(The problem) Return, from the data below, each line that contains the word "polyprotein".

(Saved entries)
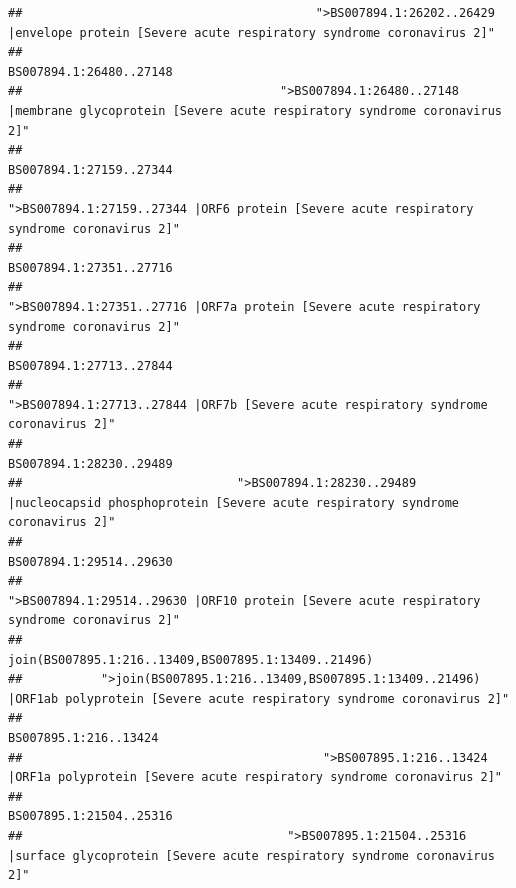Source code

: \documentclass[
]{article}
\begin{document}
\begin{verbatim}
##                                         ">BS007894.1:26202..26429 |envelope protein [Severe acute respiratory syndrome coronavirus 2]" 
##                                                                                                                BS007894.1:26480..27148 
##                                    ">BS007894.1:26480..27148 |membrane glycoprotein [Severe acute respiratory syndrome coronavirus 2]" 
##                                                                                                                BS007894.1:27159..27344 
##                                             ">BS007894.1:27159..27344 |ORF6 protein [Severe acute respiratory syndrome coronavirus 2]" 
##                                                                                                                BS007894.1:27351..27716 
##                                            ">BS007894.1:27351..27716 |ORF7a protein [Severe acute respiratory syndrome coronavirus 2]" 
##                                                                                                                BS007894.1:27713..27844 
##                                                    ">BS007894.1:27713..27844 |ORF7b [Severe acute respiratory syndrome coronavirus 2]" 
##                                                                                                                BS007894.1:28230..29489 
##                              ">BS007894.1:28230..29489 |nucleocapsid phosphoprotein [Severe acute respiratory syndrome coronavirus 2]" 
##                                                                                                                BS007894.1:29514..29630 
##                                            ">BS007894.1:29514..29630 |ORF10 protein [Severe acute respiratory syndrome coronavirus 2]" 
##                                                                                    join(BS007895.1:216..13409,BS007895.1:13409..21496) 
##           ">join(BS007895.1:216..13409,BS007895.1:13409..21496) |ORF1ab polyprotein [Severe acute respiratory syndrome coronavirus 2]" 
##                                                                                                                  BS007895.1:216..13424 
##                                          ">BS007895.1:216..13424 |ORF1a polyprotein [Severe acute respiratory syndrome coronavirus 2]" 
##                                                                                                                BS007895.1:21504..25316 
##                                     ">BS007895.1:21504..25316 |surface glycoprotein [Severe acute respiratory syndrome coronavirus 2]" 

\end{verbatim}
\end{document}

(Your response)
##           ">join(BS007895.1:216..13409,BS007895.1:13409..21496) |ORF1ab polyprotein [Severe acute respiratory syndrome coronavirus 2]" 
##                                          ">BS007895.1:216..13424 |ORF1a polyprotein [Severe acute respiratory syndrome coronavirus 2]" 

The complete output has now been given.